ABOUT THIS EXERCISE
Your answer should be every line below that includes the word "rightarrow".

╭──

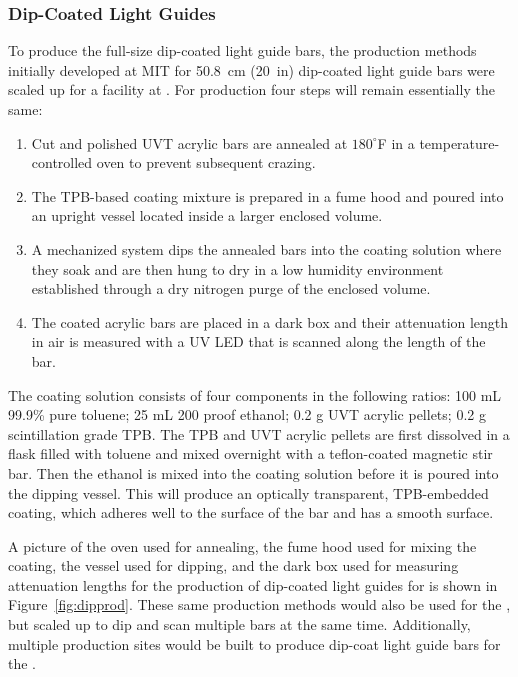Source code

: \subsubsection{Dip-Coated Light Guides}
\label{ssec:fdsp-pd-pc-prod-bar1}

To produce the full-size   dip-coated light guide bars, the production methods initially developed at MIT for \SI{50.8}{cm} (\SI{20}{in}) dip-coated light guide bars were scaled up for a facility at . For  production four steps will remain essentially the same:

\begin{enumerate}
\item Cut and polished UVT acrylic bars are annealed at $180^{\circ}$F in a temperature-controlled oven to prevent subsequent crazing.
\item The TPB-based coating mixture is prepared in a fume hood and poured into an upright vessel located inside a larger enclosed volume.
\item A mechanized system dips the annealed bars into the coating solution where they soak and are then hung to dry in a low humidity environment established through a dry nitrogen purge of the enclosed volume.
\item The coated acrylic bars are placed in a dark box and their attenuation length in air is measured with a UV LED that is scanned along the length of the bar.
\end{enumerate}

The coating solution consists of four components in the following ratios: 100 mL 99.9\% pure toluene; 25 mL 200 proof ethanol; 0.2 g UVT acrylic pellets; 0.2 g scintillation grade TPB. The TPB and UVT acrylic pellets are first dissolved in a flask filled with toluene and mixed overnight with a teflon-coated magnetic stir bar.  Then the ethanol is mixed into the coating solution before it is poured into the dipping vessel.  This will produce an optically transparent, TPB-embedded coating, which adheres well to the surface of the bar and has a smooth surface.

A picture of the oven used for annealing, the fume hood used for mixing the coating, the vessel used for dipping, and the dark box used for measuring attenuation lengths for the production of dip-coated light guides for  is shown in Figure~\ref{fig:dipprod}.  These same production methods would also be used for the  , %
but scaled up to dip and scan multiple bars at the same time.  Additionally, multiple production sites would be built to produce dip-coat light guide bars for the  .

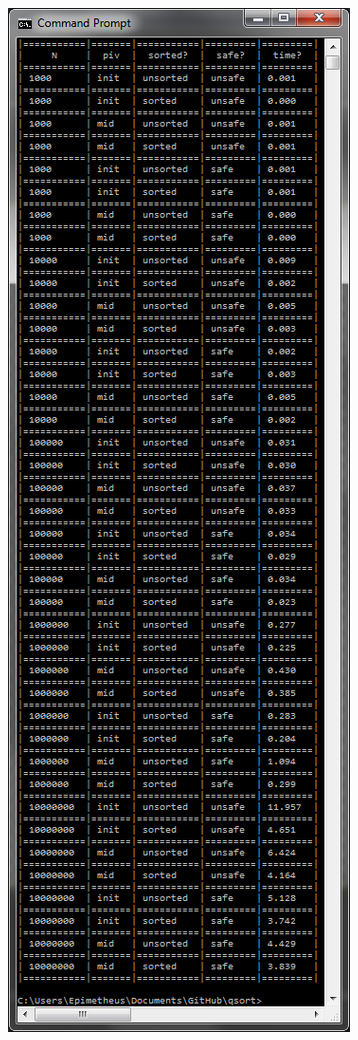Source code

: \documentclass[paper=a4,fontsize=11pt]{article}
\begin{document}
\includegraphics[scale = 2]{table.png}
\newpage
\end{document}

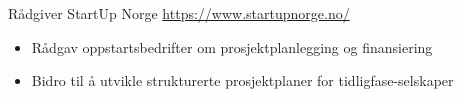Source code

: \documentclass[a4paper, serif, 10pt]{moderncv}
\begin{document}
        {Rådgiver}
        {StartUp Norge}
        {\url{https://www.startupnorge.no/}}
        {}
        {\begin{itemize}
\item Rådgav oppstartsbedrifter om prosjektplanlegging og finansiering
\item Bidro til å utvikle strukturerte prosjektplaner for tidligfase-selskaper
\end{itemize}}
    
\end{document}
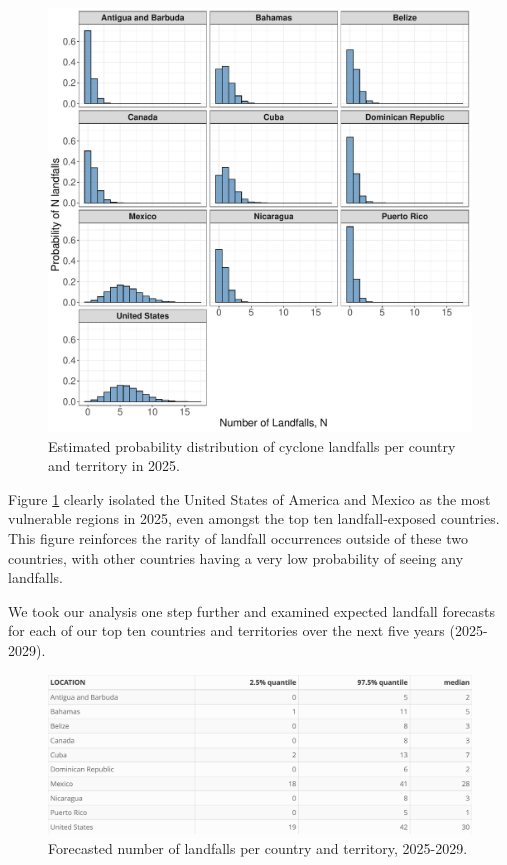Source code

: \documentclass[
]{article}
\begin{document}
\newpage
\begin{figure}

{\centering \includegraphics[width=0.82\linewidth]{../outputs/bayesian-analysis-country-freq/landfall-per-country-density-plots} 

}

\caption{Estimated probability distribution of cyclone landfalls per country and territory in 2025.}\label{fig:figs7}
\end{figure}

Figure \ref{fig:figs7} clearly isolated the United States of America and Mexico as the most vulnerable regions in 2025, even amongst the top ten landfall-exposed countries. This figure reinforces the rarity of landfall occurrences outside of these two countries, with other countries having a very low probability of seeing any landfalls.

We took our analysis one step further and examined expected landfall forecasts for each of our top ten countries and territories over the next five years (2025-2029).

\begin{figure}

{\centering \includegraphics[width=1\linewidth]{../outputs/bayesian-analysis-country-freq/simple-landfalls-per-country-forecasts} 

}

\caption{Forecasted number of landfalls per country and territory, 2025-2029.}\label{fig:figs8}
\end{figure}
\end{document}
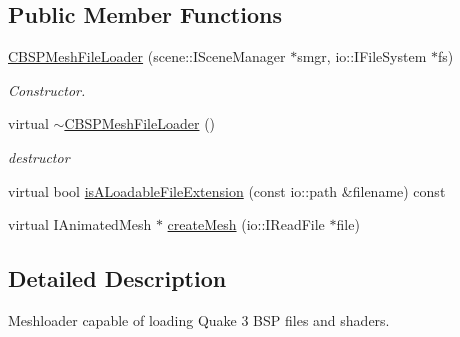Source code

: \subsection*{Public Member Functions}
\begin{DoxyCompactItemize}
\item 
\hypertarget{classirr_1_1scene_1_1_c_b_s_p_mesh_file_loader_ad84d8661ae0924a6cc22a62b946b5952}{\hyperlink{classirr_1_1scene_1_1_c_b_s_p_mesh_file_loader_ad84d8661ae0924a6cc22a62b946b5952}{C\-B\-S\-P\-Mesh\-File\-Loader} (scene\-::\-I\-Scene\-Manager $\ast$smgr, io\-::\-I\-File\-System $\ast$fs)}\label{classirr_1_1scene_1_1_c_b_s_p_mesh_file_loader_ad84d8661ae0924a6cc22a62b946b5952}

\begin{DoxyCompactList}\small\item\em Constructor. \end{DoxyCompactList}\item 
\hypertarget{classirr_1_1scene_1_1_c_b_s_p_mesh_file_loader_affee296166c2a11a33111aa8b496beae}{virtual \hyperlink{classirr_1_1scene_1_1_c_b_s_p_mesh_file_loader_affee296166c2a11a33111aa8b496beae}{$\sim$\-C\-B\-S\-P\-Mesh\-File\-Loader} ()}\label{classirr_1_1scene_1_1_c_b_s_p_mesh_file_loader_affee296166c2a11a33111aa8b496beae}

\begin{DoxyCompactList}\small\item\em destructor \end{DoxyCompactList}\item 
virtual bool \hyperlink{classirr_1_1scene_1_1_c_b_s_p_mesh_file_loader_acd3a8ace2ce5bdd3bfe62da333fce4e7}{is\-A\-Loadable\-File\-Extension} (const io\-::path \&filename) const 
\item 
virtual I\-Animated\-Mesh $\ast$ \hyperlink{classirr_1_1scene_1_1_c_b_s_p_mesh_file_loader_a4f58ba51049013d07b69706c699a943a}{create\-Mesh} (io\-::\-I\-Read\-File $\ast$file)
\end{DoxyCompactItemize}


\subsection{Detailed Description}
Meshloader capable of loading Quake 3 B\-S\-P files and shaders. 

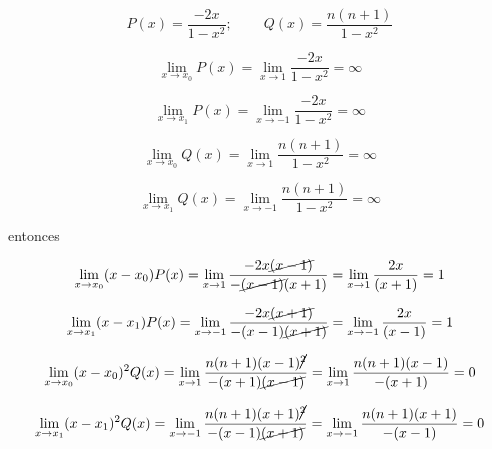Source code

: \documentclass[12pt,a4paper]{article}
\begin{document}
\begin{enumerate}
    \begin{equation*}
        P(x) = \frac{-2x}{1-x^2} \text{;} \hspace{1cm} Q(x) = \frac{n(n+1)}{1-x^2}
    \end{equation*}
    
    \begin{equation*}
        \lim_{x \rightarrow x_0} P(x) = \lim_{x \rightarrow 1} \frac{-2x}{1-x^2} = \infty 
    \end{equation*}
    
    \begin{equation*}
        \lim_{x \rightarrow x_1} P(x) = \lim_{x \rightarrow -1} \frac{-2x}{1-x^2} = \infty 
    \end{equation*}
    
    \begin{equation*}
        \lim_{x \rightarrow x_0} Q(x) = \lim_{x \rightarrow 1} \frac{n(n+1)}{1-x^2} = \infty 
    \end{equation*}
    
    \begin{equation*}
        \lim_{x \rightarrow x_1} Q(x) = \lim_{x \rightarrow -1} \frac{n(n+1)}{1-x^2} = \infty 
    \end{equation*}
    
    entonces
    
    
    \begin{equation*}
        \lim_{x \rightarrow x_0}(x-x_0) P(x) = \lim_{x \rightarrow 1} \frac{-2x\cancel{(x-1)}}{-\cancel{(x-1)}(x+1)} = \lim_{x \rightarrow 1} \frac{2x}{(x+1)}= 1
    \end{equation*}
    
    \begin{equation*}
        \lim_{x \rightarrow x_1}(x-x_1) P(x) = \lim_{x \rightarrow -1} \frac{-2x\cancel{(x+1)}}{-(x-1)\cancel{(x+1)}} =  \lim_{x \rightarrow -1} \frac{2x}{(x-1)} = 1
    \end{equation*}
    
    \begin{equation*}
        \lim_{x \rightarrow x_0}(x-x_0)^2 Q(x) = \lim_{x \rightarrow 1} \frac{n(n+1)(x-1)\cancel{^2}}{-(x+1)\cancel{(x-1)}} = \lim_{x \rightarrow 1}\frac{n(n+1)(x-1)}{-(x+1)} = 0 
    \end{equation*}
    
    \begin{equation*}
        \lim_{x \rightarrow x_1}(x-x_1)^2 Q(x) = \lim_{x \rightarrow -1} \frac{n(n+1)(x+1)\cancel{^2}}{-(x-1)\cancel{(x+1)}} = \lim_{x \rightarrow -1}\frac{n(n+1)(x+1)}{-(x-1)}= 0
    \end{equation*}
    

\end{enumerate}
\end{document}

╰──
╭──

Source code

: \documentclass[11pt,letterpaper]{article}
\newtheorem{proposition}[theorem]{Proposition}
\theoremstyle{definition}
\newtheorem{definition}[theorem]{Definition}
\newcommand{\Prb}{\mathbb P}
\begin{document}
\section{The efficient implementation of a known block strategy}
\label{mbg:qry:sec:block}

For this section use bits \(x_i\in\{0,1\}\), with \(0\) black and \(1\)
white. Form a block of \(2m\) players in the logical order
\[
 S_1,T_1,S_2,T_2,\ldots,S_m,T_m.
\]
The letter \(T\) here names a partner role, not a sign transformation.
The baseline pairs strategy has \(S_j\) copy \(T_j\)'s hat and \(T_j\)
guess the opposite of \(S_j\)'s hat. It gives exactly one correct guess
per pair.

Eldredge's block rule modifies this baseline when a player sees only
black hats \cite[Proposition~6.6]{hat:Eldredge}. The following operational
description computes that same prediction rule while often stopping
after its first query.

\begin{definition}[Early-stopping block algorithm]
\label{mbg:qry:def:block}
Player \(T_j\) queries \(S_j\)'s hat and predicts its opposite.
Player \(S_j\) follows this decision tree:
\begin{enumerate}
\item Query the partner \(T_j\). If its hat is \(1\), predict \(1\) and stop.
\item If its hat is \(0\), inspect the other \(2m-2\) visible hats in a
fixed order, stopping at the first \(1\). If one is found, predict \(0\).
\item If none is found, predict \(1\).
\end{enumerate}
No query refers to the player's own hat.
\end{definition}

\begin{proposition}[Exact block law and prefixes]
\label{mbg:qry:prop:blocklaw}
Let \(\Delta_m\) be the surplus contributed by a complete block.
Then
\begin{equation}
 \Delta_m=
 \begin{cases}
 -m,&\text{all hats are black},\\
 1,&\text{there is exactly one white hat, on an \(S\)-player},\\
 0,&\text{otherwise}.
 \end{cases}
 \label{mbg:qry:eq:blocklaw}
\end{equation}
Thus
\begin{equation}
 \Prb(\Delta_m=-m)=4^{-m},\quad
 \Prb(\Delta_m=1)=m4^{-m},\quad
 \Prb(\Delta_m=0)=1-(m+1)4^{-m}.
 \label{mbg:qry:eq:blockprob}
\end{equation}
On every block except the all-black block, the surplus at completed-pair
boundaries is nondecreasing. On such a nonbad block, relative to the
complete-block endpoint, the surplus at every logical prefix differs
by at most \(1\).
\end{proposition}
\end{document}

╰──
╭──

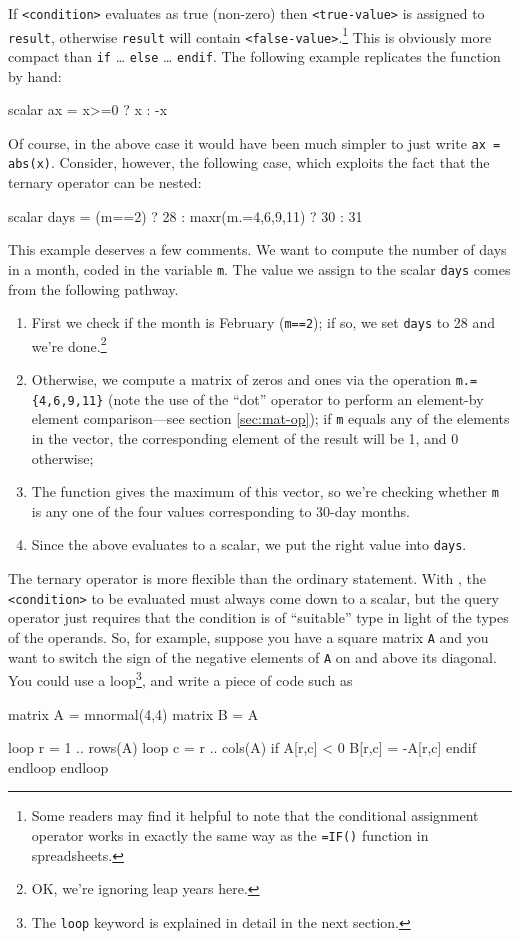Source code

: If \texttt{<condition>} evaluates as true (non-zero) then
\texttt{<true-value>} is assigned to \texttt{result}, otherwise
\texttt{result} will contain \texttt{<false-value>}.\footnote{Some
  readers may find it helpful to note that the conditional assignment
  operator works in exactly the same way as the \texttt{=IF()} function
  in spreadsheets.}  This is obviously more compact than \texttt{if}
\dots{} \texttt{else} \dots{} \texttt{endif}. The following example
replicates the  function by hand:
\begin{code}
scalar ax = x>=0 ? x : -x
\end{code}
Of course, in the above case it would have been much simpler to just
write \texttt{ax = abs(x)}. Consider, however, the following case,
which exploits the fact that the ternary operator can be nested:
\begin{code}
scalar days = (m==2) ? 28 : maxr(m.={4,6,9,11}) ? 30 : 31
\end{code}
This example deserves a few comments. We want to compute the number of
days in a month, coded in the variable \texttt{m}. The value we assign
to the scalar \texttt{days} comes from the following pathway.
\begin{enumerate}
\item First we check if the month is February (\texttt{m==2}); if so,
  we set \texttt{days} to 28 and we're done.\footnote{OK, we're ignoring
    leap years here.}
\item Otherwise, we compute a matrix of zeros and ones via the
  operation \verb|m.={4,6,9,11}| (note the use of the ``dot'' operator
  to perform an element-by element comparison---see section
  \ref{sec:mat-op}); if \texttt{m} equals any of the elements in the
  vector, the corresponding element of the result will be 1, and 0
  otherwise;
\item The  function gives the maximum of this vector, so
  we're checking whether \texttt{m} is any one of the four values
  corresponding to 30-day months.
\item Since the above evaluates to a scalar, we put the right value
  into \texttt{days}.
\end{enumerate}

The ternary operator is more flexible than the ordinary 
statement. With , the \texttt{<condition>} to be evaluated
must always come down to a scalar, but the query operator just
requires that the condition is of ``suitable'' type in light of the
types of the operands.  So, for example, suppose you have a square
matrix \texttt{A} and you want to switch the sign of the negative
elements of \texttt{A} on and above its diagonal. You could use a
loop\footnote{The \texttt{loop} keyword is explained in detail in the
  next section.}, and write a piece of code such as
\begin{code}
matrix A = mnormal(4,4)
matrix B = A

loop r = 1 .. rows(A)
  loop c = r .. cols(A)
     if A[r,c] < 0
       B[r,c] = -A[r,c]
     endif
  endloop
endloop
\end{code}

╰──

RESULT OF THIS TASK
        \lim_{x \rightarrow x_0} P(x) = \lim_{x \rightarrow 1} \frac{-2x}{1-x^2} = \infty 
        \lim_{x \rightarrow x_1} P(x) = \lim_{x \rightarrow -1} \frac{-2x}{1-x^2} = \infty 
        \lim_{x \rightarrow x_0} Q(x) = \lim_{x \rightarrow 1} \frac{n(n+1)}{1-x^2} = \infty 
        \lim_{x \rightarrow x_1} Q(x) = \lim_{x \rightarrow -1} \frac{n(n+1)}{1-x^2} = \infty 
        \lim_{x \rightarrow x_0}(x-x_0) P(x) = \lim_{x \rightarrow 1} \frac{-2x\cancel{(x-1)}}{-\cancel{(x-1)}(x+1)} = \lim_{x \rightarrow 1} \frac{2x}{(x+1)}= 1
        \lim_{x \rightarrow x_1}(x-x_1) P(x) = \lim_{x \rightarrow -1} \frac{-2x\cancel{(x+1)}}{-(x-1)\cancel{(x+1)}} =  \lim_{x \rightarrow -1} \frac{2x}{(x-1)} = 1
        \lim_{x \rightarrow x_0}(x-x_0)^2 Q(x) = \lim_{x \rightarrow 1} \frac{n(n+1)(x-1)\cancel{^2}}{-(x+1)\cancel{(x-1)}} = \lim_{x \rightarrow 1}\frac{n(n+1)(x-1)}{-(x+1)} = 0 
        \lim_{x \rightarrow x_1}(x-x_1)^2 Q(x) = \lim_{x \rightarrow -1} \frac{n(n+1)(x+1)\cancel{^2}}{-(x-1)\cancel{(x+1)}} = \lim_{x \rightarrow -1}\frac{n(n+1)(x+1)}{-(x-1)}= 0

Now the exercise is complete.